Wilkinson confirms what others have reported: a substantial majority of Americans now dwell in the nation’s cities and generate the lion’s share of the nation’s wealth. But he goes beneath those numbers, referencing a body of research demonstrating that people who are drawn to urban environments differ in significant ways from those who prefer to remain in rural precincts. He focuses especially on ethnicity, personality and education as attributes that make individuals more or less responsive to the lure of city life.
He goes on to describe how this “self-selected” migration has segregated Americans. It has not only concentrated economic production in a handful of “megacities”–it has driven a “polarizing wedge” between America’s dense and diverse urban populations and the sparse White populations remaining in rural areas. That “wedge” is what he dubs the “Density Divide.” (Wilkinson is careful to define “urban” to include dense areas of small towns–the divisions he traces aren’t a function of jurisdictional city limits. They are a function of residential density.)
Wilkinson finds that the “sorting mechanism of urbanization” has produced a rural America that is lower-density, predominantly White, and “increasingly uniform in socially conservative personality, aversion to diversity, relative disinclination to migrate and seek higher education, and Republican Party loyalty.”
That sorting has also left much of rural America in economic distress, which has activated a “zero-sum, ethnocentric mindset.” (That mindset is reflected in the angry rhetoric spouted by rural MAGA hat wearers about “un-American” immigrants and minorities, and disdain for “liberal elites”–all groups that are thought to reside in those multi-cultural cities.)

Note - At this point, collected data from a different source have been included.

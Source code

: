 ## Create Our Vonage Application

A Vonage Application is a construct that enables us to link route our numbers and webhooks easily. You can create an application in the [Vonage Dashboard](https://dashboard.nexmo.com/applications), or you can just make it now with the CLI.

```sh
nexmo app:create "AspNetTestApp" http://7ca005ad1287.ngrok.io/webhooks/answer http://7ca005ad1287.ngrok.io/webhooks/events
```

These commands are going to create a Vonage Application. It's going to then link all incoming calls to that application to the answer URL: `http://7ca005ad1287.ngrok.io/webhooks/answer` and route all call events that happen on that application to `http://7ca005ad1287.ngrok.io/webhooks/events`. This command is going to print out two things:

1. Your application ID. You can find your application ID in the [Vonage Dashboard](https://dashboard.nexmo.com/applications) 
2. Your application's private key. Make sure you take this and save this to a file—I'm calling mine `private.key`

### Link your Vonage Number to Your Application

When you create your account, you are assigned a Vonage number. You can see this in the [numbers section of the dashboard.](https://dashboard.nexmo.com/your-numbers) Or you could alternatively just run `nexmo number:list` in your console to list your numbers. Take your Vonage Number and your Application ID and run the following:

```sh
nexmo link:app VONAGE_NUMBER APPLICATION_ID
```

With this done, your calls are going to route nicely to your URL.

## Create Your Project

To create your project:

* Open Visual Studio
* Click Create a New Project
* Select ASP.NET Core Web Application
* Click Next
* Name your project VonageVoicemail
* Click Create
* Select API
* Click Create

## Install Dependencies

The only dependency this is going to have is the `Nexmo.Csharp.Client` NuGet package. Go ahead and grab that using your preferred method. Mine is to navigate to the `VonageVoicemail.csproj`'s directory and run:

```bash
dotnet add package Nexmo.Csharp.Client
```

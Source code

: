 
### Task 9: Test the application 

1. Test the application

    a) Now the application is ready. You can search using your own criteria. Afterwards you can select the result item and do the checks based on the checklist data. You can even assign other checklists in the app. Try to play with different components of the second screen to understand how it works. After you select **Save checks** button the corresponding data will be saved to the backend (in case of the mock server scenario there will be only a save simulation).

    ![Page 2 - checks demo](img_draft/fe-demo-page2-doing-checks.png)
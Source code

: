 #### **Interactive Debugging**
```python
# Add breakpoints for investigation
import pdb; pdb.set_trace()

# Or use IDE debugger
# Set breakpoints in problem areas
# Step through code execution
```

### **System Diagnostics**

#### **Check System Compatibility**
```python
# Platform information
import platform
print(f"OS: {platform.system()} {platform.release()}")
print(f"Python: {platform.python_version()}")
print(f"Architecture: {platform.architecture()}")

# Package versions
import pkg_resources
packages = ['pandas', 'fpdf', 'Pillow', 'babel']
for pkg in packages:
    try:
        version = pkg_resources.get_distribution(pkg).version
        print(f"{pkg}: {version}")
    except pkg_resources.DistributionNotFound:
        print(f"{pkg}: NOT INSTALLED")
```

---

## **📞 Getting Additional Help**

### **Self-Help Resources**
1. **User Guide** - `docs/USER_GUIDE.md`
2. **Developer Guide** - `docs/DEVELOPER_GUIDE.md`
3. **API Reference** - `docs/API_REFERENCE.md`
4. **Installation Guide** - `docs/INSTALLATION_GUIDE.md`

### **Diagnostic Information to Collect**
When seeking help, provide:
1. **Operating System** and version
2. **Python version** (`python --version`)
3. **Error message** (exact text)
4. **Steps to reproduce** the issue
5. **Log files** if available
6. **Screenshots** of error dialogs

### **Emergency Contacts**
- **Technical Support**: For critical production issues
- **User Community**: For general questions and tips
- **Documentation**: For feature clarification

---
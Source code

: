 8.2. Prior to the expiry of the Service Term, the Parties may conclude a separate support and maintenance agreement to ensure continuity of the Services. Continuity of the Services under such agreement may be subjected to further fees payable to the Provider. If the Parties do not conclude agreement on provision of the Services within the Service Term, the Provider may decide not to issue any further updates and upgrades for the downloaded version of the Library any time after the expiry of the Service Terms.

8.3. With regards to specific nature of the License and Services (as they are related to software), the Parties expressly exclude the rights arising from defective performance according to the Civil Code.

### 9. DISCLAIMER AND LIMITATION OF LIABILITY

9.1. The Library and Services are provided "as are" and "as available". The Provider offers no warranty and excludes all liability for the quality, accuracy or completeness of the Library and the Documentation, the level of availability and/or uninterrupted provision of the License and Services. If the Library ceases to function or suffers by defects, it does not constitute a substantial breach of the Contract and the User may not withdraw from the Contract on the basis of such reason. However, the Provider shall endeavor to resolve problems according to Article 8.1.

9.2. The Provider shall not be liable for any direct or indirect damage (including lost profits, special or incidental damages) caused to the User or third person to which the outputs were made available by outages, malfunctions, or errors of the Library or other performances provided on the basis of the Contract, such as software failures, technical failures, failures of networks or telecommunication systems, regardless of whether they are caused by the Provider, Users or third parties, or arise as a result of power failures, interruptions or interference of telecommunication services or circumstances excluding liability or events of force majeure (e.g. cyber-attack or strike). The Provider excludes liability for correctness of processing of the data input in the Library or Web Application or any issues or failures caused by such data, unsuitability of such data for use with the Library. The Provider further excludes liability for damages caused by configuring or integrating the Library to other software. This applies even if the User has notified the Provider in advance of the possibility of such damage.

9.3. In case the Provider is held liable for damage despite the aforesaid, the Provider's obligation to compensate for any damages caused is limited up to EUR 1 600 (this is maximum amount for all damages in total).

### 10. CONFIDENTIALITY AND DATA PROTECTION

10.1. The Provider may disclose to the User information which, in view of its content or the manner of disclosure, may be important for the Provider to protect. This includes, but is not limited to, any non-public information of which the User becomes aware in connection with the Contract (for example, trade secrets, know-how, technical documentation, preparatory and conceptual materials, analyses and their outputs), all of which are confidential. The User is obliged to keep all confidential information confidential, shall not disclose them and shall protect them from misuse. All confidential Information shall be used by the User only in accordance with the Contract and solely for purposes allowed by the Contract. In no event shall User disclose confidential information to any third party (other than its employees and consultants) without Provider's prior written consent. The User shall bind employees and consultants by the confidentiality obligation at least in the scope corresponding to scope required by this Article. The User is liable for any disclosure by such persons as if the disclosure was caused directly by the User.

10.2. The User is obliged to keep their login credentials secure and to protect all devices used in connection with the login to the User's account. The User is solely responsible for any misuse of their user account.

The density divide–together with America’s outdated electoral structures– explains the 2016 election. The “low-density bias” of our electoral system allowed Trump to win the Presidency by prevailing in areas that produce 1/3 of GDP and contain fewer than half of the population. That low-density bias continues to empower Republicans far out of proportion to their numbers.
Wilkinson reminds us that there are currently no Republican cities. None.
As he points out, the increase in return to human capital and density has acted to amplify the polarizing nature of selective urbanization. Temperamentally liberal people self-select into higher education and big cities, where the people they encounter exert a further influence on their political attitudes. They leave behind a lower-density population that is “relatively uniform in white ethnicity, conservative disposition and lower economic productivity.” Economic growth has been shown to liberalize culture; stagnant or declining economic prospects generate a sense of anxiety and threat. (In that sense, the political scientists who attributed Trump votes to economic distress were correct, but the distress wasn’t a function of individual financial straits–it was a reaction to the steadily declining prospects of rural environments.)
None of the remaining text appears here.